### MATERIAL TO PROCESS
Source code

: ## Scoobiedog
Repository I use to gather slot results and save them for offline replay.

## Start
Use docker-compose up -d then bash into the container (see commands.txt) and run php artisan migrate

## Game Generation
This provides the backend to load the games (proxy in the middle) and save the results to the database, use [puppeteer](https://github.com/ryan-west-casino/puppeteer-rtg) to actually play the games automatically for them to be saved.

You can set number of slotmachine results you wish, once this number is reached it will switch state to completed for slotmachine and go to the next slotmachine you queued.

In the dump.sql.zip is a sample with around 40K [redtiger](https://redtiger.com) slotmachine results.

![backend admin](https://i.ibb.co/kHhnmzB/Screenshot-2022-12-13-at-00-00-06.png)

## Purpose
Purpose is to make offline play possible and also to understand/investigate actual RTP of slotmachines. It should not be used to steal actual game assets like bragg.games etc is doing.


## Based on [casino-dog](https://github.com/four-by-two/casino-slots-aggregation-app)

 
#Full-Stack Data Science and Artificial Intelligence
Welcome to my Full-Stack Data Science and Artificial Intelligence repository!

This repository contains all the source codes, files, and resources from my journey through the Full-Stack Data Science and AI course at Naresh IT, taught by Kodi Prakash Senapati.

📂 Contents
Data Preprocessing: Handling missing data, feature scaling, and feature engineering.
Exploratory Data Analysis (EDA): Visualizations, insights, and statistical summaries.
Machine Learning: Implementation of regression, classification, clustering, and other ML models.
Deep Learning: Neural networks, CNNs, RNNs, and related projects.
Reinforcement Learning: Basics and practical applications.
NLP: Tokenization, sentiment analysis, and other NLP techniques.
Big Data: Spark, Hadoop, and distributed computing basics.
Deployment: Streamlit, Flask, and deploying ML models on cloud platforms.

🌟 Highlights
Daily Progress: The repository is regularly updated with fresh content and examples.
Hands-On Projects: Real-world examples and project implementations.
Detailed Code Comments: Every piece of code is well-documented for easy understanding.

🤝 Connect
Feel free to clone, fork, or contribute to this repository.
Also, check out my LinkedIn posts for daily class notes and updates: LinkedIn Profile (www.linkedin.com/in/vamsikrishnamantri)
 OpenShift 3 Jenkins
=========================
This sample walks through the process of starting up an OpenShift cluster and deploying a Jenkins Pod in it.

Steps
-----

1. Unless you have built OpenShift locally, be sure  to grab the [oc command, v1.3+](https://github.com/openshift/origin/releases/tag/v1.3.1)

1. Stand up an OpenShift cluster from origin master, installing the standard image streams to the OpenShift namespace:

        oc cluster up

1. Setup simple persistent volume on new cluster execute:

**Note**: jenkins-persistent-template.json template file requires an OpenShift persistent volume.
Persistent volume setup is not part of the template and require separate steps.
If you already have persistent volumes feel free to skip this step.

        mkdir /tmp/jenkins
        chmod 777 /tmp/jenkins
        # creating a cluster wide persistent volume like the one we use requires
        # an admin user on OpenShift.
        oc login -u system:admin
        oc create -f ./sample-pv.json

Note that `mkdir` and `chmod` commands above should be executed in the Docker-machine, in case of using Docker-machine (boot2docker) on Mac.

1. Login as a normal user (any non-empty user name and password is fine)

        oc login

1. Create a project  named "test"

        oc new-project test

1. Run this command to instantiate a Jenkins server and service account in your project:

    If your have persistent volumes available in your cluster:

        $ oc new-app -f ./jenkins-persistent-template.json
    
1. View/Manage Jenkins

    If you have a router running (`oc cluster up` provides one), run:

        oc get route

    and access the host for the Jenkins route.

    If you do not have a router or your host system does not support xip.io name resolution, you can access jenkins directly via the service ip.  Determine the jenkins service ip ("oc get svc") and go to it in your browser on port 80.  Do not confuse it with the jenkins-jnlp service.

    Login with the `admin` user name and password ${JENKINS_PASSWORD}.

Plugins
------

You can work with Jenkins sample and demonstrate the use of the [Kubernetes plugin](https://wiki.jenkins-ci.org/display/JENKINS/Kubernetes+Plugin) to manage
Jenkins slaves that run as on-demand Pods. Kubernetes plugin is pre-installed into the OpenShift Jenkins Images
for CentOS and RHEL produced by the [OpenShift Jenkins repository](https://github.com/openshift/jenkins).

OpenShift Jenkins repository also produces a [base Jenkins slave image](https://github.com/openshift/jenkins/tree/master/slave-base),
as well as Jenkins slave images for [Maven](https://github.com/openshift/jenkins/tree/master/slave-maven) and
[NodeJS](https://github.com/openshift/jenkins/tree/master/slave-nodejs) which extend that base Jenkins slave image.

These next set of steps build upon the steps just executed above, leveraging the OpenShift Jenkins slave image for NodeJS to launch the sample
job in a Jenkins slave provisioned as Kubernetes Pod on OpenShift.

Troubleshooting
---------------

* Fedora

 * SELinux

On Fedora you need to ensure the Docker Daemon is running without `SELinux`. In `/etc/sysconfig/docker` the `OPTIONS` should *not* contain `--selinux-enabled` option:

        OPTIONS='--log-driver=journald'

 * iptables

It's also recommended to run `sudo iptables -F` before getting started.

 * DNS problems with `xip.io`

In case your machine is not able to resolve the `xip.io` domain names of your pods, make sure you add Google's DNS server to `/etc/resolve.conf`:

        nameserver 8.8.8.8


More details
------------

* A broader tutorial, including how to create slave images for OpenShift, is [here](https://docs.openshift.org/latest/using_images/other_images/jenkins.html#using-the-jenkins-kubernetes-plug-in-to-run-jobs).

### WHAT YOU SHOULD DO
Repeat word for word every line from the start of the entries to the line holding "This provides the", inclusive, and nothing else.

### RESULT OF THE EXERCISE
Source code

: ## Scoobiedog
Repository I use to gather slot results and save them for offline replay.

## Start
Use docker-compose up -d then bash into the container (see commands.txt) and run php artisan migrate

## Game Generation
This provides the backend to load the games (proxy in the middle) and save the results to the database, use [puppeteer](https://github.com/ryan-west-casino/puppeteer-rtg) to actually play the games automatically for them to be saved.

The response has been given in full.